Nolte: Ich war Anfang des Jahres längere Zeit in Berkeley. Die postkoloniale Ausrichtung ist in den USA sehr dominant. Das wird in Buchhandlungen greifbar: Auf den Tischen zu Aktualitäten lagen ausschließlich Bücher zur Geschichte Palästinas oder der „Nakba“, also aus palästinensischer Sicht der „Katastrophe“ der Vertreibung von Palästinensern im Zuge der israelischen Staatsgründung und des arabischen Krieges gegen den neu gegründeten Staat. Zur Geschichte Israels, des Holocausts oder des Judentums sah ich da nichts – weggeblendet. Dadurch kommt ein Diskurs langsam ins Rutschen.

WELT: Wie erklären Sie sich das?

Nolte: Wir sehen hier eine Fortschreibung von Mustern der 60er- und 70er-Jahre, in denen der vermeintliche Kampf gegen Faschismus sich bereits gegen Israel richtete.
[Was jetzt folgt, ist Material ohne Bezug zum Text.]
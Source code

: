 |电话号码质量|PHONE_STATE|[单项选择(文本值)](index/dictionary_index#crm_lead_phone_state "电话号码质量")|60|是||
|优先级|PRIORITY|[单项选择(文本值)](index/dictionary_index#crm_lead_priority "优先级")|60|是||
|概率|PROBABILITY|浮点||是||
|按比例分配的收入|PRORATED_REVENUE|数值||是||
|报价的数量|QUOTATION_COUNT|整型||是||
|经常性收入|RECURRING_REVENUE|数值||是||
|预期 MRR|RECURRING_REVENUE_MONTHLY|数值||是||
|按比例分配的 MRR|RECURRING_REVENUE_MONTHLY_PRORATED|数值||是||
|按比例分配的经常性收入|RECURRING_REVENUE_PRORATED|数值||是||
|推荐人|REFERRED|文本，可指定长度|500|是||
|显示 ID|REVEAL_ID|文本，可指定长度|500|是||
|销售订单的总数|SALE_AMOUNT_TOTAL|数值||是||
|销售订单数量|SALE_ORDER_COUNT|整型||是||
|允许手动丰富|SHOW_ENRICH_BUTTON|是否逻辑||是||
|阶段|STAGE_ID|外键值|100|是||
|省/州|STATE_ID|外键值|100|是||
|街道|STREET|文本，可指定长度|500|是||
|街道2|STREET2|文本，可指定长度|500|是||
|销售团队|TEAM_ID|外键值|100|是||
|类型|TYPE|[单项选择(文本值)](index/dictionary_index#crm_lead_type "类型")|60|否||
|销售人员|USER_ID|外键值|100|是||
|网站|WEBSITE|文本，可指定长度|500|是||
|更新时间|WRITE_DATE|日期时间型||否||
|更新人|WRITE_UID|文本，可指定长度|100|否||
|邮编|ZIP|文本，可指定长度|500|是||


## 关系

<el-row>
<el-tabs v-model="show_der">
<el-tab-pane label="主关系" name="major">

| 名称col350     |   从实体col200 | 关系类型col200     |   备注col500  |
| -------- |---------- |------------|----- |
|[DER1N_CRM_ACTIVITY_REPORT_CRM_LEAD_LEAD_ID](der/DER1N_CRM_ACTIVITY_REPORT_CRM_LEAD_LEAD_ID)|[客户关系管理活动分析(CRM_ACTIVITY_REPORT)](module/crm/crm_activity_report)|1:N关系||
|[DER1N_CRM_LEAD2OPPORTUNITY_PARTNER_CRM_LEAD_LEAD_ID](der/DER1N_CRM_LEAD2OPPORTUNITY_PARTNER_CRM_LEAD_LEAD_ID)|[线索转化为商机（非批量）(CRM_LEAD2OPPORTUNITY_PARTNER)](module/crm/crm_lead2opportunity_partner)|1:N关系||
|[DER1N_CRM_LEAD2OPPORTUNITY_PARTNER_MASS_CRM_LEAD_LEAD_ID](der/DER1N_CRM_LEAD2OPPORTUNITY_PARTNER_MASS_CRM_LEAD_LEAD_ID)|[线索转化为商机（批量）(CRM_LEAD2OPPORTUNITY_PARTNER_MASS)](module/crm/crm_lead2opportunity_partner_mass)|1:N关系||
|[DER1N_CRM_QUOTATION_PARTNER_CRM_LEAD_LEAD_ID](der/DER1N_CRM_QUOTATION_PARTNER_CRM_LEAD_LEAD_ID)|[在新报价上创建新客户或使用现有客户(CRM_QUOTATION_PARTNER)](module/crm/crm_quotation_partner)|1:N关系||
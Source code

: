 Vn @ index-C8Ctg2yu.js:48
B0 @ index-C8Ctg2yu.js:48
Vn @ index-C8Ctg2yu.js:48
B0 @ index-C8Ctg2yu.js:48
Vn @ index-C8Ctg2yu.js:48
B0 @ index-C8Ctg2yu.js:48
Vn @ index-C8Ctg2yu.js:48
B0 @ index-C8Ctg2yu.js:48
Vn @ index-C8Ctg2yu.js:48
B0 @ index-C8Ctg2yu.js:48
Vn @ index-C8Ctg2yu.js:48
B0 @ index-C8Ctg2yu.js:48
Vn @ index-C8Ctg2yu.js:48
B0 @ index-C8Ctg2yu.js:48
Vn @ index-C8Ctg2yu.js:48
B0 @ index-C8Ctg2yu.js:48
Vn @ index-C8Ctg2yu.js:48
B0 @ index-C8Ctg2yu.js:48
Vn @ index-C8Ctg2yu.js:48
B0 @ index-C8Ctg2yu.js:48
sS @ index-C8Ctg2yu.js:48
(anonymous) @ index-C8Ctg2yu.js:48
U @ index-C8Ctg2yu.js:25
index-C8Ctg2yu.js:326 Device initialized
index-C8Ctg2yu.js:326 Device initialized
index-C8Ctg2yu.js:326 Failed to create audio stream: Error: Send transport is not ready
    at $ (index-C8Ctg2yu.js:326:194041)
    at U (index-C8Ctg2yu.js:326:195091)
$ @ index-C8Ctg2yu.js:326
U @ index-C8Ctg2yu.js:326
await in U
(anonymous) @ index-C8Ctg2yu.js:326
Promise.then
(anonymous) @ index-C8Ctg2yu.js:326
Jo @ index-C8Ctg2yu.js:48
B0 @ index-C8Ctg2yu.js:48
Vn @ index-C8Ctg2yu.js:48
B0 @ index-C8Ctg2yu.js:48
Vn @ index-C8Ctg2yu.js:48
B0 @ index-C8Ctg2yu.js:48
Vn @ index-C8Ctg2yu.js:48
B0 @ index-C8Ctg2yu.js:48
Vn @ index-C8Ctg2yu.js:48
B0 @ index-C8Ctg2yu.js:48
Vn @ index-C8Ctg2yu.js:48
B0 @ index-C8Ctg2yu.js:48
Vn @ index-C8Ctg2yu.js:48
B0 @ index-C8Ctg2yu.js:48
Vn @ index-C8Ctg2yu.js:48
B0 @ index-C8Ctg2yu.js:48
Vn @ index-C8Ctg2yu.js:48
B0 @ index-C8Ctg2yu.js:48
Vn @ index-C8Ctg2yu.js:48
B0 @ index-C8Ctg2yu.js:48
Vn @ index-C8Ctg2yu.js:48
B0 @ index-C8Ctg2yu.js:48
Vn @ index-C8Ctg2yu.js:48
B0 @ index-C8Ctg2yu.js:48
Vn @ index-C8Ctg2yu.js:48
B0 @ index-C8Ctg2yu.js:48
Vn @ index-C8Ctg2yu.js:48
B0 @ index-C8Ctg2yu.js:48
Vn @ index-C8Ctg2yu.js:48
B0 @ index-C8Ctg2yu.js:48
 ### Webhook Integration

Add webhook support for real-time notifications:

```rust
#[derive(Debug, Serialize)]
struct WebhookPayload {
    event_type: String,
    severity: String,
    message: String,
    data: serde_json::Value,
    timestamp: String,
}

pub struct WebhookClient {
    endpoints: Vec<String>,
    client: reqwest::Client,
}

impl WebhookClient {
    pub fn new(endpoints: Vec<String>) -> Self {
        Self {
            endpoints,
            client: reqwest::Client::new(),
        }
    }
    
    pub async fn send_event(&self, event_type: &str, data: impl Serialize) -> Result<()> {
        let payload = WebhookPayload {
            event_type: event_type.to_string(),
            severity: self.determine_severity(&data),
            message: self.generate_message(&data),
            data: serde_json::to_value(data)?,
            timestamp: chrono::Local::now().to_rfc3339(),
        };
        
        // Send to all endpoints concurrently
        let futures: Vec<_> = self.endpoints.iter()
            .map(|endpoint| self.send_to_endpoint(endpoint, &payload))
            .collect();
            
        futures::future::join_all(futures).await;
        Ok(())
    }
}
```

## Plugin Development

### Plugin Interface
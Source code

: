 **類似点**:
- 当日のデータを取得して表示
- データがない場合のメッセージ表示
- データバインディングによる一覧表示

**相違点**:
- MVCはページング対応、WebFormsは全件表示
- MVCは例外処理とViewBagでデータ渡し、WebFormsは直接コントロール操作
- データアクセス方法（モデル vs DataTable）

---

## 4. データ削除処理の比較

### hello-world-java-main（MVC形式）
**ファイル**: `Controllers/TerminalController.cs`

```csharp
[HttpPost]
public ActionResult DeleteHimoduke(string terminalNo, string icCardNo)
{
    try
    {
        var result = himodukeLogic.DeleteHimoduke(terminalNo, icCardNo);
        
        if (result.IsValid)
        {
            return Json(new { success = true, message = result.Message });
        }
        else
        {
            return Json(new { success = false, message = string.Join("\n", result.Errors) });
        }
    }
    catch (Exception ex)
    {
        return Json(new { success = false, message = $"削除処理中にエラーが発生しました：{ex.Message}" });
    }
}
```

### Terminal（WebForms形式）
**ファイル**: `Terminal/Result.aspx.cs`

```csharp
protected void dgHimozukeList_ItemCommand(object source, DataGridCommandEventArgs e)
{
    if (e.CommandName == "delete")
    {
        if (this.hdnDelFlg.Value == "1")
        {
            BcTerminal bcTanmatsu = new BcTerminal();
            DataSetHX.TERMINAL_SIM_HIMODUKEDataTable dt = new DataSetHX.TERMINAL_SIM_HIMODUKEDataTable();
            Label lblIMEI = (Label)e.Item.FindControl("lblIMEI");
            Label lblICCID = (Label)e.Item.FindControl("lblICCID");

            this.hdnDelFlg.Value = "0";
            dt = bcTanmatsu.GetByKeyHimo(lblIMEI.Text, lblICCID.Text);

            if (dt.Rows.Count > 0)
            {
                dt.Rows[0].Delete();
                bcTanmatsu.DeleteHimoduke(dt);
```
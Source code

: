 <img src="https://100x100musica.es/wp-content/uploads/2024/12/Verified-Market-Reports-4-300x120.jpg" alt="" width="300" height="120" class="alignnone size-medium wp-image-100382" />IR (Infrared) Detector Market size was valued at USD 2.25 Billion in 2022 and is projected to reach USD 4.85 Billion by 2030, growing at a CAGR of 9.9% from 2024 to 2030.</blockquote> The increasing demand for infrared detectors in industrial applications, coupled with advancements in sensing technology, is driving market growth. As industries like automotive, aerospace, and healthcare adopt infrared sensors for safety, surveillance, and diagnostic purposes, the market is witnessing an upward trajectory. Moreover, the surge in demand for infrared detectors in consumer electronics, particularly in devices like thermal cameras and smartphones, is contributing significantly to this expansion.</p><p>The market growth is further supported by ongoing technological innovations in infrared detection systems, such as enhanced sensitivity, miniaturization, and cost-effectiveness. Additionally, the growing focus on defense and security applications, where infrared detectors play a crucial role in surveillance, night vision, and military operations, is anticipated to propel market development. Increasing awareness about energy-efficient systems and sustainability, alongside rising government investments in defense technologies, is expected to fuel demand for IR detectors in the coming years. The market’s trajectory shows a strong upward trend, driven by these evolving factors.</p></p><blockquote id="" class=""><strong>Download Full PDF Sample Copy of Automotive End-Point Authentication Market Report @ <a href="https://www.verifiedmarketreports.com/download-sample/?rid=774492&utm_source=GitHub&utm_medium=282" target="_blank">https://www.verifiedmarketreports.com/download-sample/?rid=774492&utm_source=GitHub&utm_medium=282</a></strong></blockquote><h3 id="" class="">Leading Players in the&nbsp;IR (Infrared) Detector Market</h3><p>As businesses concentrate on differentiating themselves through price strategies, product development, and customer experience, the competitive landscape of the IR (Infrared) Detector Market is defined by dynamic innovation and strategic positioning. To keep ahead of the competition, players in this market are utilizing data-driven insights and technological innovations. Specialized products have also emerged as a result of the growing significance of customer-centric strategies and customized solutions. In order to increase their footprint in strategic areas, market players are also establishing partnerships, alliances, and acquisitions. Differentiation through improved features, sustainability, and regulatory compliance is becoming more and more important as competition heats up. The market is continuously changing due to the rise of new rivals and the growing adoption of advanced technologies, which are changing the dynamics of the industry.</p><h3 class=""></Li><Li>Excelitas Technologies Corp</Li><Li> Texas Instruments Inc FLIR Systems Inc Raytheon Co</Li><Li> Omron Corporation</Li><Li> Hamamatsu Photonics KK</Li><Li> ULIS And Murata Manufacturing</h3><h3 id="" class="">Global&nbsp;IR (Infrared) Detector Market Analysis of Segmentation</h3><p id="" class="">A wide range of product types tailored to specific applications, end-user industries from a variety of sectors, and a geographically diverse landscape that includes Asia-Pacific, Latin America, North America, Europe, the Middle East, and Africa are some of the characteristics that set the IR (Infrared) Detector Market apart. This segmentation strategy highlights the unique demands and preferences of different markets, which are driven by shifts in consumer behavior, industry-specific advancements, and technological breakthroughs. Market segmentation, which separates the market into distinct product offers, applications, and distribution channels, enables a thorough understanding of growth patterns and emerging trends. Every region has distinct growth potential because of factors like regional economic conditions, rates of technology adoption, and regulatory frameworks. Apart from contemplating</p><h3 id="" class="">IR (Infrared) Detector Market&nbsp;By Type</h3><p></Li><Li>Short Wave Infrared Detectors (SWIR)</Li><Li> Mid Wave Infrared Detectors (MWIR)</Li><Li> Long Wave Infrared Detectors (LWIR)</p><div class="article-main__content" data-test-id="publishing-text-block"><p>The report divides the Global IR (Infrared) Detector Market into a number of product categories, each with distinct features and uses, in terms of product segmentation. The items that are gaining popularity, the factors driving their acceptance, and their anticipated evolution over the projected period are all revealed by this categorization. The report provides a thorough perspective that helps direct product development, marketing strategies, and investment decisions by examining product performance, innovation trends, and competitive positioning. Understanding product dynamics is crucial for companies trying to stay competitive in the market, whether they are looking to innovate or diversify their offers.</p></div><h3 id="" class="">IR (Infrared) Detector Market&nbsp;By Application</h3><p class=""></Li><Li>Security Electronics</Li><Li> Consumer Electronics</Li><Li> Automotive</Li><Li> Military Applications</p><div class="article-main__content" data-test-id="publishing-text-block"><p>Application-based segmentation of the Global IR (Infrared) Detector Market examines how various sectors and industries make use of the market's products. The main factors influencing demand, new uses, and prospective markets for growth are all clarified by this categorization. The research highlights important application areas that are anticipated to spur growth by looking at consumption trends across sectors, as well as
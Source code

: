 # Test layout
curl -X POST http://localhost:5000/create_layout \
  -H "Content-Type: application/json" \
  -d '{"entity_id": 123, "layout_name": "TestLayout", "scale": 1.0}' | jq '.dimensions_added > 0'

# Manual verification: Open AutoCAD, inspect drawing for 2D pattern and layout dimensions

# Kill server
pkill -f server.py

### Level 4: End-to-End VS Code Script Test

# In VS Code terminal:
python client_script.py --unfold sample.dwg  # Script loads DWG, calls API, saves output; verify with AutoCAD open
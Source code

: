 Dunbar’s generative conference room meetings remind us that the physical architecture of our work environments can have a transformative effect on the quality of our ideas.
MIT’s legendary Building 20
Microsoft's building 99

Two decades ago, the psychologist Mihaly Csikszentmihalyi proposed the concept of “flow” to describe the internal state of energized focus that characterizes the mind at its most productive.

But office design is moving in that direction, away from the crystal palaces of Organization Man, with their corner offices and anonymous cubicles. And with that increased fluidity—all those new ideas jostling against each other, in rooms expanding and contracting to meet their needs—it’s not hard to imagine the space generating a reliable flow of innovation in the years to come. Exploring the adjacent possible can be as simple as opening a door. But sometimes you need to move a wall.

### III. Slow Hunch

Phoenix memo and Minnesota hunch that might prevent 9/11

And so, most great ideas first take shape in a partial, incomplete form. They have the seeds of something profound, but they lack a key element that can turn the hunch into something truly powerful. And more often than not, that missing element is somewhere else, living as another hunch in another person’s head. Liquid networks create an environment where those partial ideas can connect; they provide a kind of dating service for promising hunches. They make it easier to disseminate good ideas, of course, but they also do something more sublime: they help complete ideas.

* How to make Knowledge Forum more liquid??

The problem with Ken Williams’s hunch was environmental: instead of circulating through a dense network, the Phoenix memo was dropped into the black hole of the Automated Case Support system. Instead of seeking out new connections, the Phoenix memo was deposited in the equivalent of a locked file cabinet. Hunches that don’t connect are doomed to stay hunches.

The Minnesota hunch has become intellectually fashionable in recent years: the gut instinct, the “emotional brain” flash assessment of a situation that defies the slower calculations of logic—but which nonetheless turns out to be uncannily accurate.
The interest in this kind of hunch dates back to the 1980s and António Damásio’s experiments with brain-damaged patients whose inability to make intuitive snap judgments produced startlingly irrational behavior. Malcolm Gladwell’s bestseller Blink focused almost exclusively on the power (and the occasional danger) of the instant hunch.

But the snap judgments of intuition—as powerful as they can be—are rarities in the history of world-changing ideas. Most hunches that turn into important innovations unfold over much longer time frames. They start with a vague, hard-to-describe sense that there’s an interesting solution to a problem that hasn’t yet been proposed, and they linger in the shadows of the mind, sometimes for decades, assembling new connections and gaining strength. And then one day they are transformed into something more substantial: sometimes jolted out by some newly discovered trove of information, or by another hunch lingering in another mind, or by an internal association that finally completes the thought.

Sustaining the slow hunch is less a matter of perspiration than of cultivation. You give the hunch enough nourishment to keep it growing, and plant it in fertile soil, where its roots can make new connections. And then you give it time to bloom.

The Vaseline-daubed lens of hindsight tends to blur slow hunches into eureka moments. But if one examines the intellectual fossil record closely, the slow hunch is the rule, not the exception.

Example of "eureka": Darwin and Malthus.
Eine Sympathie für die Unterdrückten wurde auf den Nahen Osten angewendet – mit einer plakativen Zuweisung von Tätern und Opfern.

Der Postkolonialismus hat eins draufgesetzt. Siedler sind immer schuld; der Nicht-Westen ist immer im Recht. Und wie praktisch, wenn man den heimlichen Antisemitismus noch draufpacken kann.